» **EXERCISE INSTRUCTIONS**:
Work out how many lines of the listing hold "Frontend", then state only that count.

» **EXERCISE INPUT**:
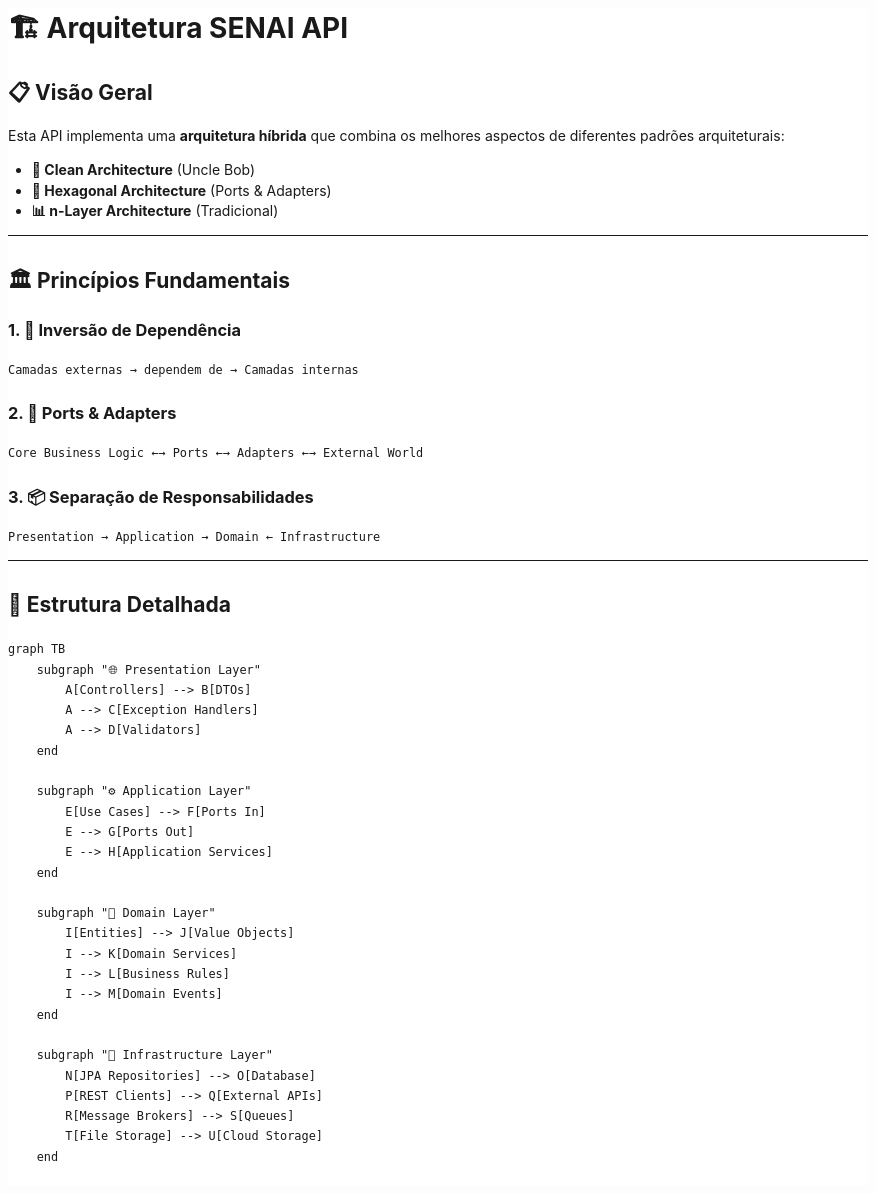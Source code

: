 # 🏗️ Arquitetura SENAI API

## 📋 Visão Geral

Esta API implementa uma **arquitetura híbrida** que combina os melhores aspectos de diferentes padrões arquiteturais:

- **🎯 Clean Architecture** (Uncle Bob)
- **🔷 Hexagonal Architecture** (Ports & Adapters)
- **📊 n-Layer Architecture** (Tradicional)

---

## 🏛️ Princípios Fundamentais

### 1. 🎯 **Inversão de Dependência**
```
Camadas externas → dependem de → Camadas internas
```

### 2. 🔌 **Ports & Adapters**
```
Core Business Logic ←→ Ports ←→ Adapters ←→ External World
```

### 3. 📦 **Separação de Responsabilidades**
```
Presentation → Application → Domain ← Infrastructure
```

---

## 📁 Estrutura Detalhada

```mermaid
graph TB
    subgraph "🌐 Presentation Layer"
        A[Controllers] --> B[DTOs]
        A --> C[Exception Handlers]
        A --> D[Validators]
    end
    
    subgraph "⚙️ Application Layer"
        E[Use Cases] --> F[Ports In]
        E --> G[Ports Out]
        E --> H[Application Services]
    end
    
    subgraph "🎯 Domain Layer"
        I[Entities] --> J[Value Objects]
        I --> K[Domain Services]
        I --> L[Business Rules]
        I --> M[Domain Events]
    end
    
    subgraph "🔧 Infrastructure Layer"
        N[JPA Repositories] --> O[Database]
        P[REST Clients] --> Q[External APIs]
        R[Message Brokers] --> S[Queues]
        T[File Storage] --> U[Cloud Storage]
    end
    
```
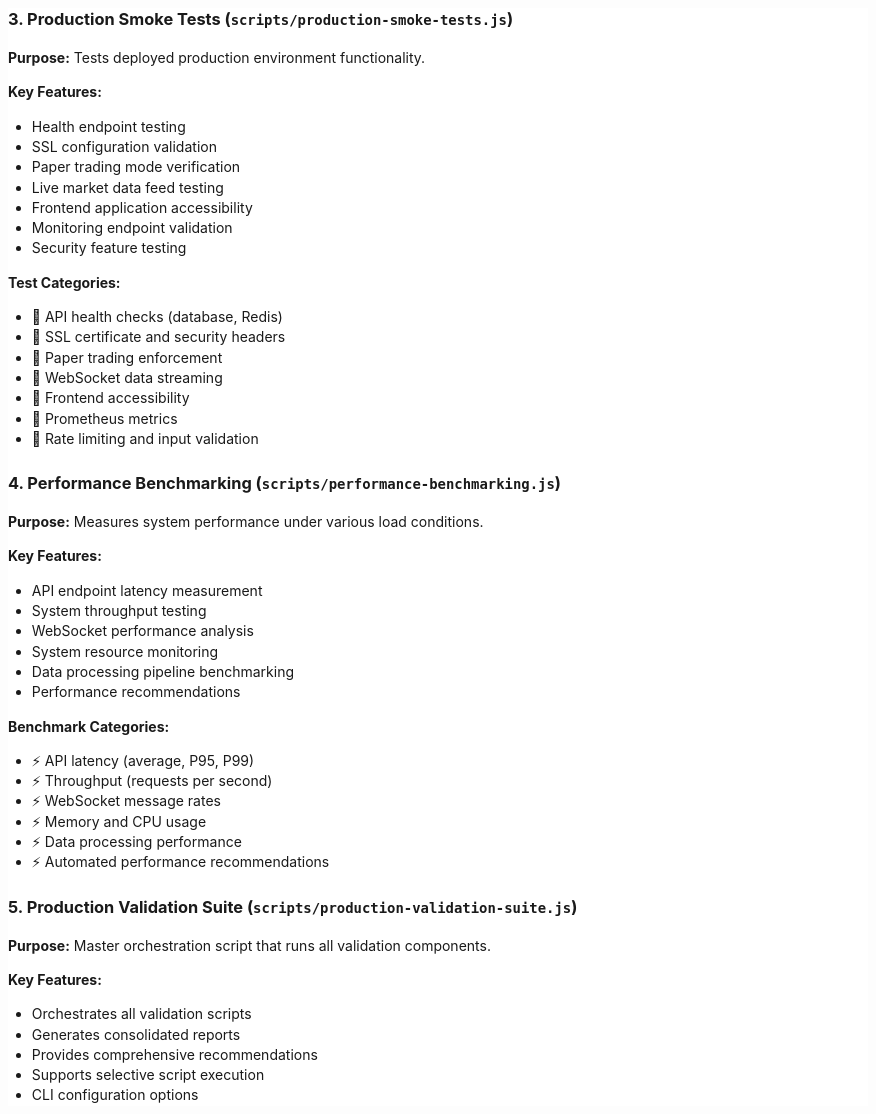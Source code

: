 ### 3. Production Smoke Tests (`scripts/production-smoke-tests.js`)

**Purpose:** Tests deployed production environment functionality.

**Key Features:**
- Health endpoint testing
- SSL configuration validation
- Paper trading mode verification
- Live market data feed testing
- Frontend application accessibility
- Monitoring endpoint validation
- Security feature testing

**Test Categories:**
- 🧪 API health checks (database, Redis)
- 🧪 SSL certificate and security headers
- 🧪 Paper trading enforcement
- 🧪 WebSocket data streaming
- 🧪 Frontend accessibility
- 🧪 Prometheus metrics
- 🧪 Rate limiting and input validation

### 4. Performance Benchmarking (`scripts/performance-benchmarking.js`)

**Purpose:** Measures system performance under various load conditions.

**Key Features:**
- API endpoint latency measurement
- System throughput testing
- WebSocket performance analysis
- System resource monitoring
- Data processing pipeline benchmarking
- Performance recommendations

**Benchmark Categories:**
- ⚡ API latency (average, P95, P99)
- ⚡ Throughput (requests per second)
- ⚡ WebSocket message rates
- ⚡ Memory and CPU usage
- ⚡ Data processing performance
- ⚡ Automated performance recommendations

### 5. Production Validation Suite (`scripts/production-validation-suite.js`)

**Purpose:** Master orchestration script that runs all validation components.

**Key Features:**
- Orchestrates all validation scripts
- Generates consolidated reports
- Provides comprehensive recommendations
- Supports selective script execution
- CLI configuration options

» **RESPONSE**:
2